**Supplied material**
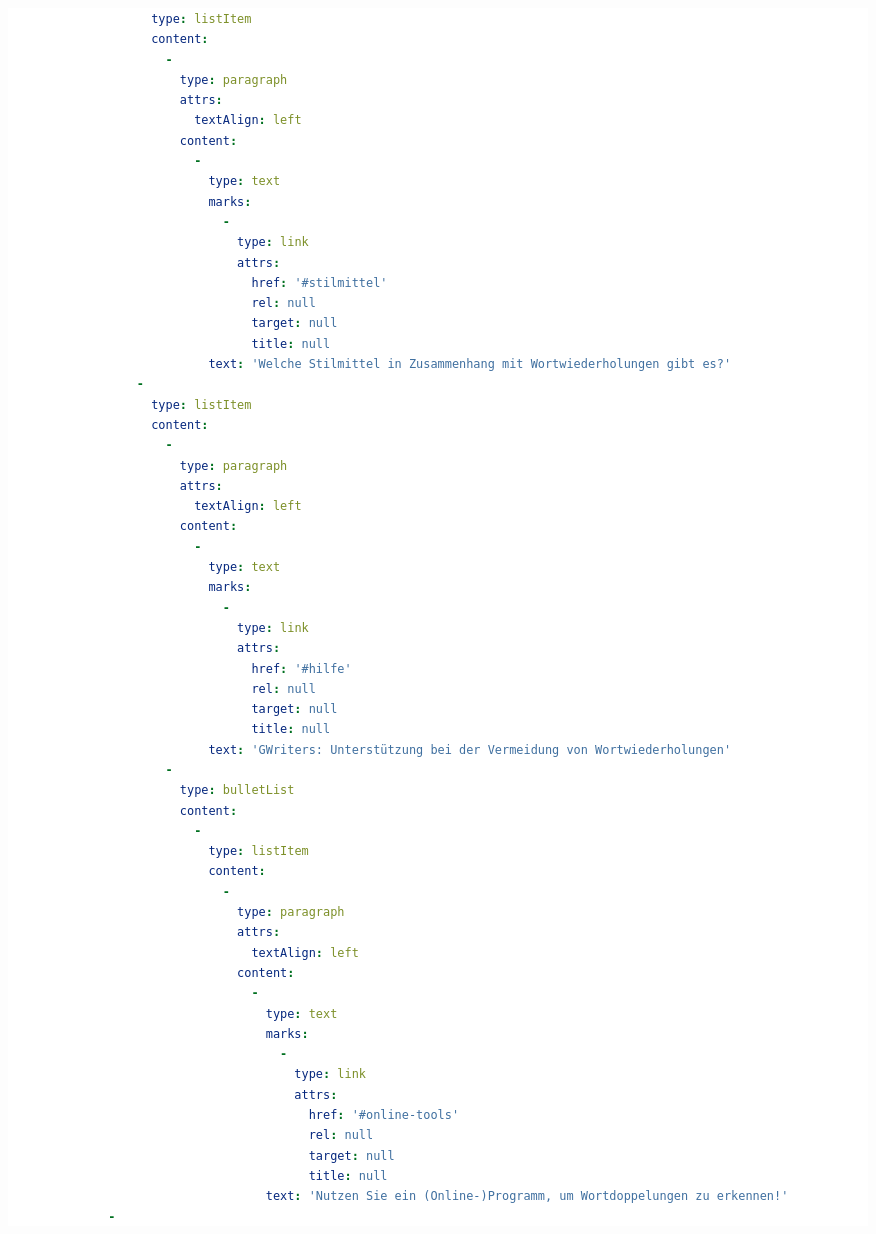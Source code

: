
 ```yaml
                    type: listItem
                    content:
                      -
                        type: paragraph
                        attrs:
                          textAlign: left
                        content:
                          -
                            type: text
                            marks:
                              -
                                type: link
                                attrs:
                                  href: '#stilmittel'
                                  rel: null
                                  target: null
                                  title: null
                            text: 'Welche Stilmittel in Zusammenhang mit Wortwiederholungen gibt es?'
                  -
                    type: listItem
                    content:
                      -
                        type: paragraph
                        attrs:
                          textAlign: left
                        content:
                          -
                            type: text
                            marks:
                              -
                                type: link
                                attrs:
                                  href: '#hilfe'
                                  rel: null
                                  target: null
                                  title: null
                            text: 'GWriters: Unterstützung bei der Vermeidung von Wortwiederholungen'
                      -
                        type: bulletList
                        content:
                          -
                            type: listItem
                            content:
                              -
                                type: paragraph
                                attrs:
                                  textAlign: left
                                content:
                                  -
                                    type: text
                                    marks:
                                      -
                                        type: link
                                        attrs:
                                          href: '#online-tools'
                                          rel: null
                                          target: null
                                          title: null
                                    text: 'Nutzen Sie ein (Online-)Programm, um Wortdoppelungen zu erkennen!'
              -
```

**Work instruction**
What is needed is a verbatim copy of every entry, with the pictures omitted.

**Answer area**
Source code

:
 ```yaml
                    type: listItem
                    content:
                      -
                        type: paragraph
                        attrs:
                          textAlign: left
                        content:
                          -
                            type: text
                            marks:
                              -
                                type: link
                                attrs:
                                  href: '#stilmittel'
                                  rel: null
                                  target: null
                                  title: null
                            text: 'Welche Stilmittel in Zusammenhang mit Wortwiederholungen gibt es?'
                  -
                    type: listItem
                    content:
                      -
                        type: paragraph
                        attrs:
                          textAlign: left
                        content:
                          -
                            type: text
                            marks:
                              -
                                type: link
                                attrs:
                                  href: '#hilfe'
                                  rel: null
                                  target: null
                                  title: null
                            text: 'GWriters: Unterstützung bei der Vermeidung von Wortwiederholungen'
                      -
                        type: bulletList
                        content:
                          -
                            type: listItem
                            content:
                              -
                                type: paragraph
                                attrs:
                                  textAlign: left
                                content:
                                  -
                                    type: text
                                    marks:
                                      -
                                        type: link
                                        attrs:
                                          href: '#online-tools'
                                          rel: null
                                          target: null
                                          title: null
                                    text: 'Nutzen Sie ein (Online-)Programm, um Wortdoppelungen zu erkennen!'
              -
```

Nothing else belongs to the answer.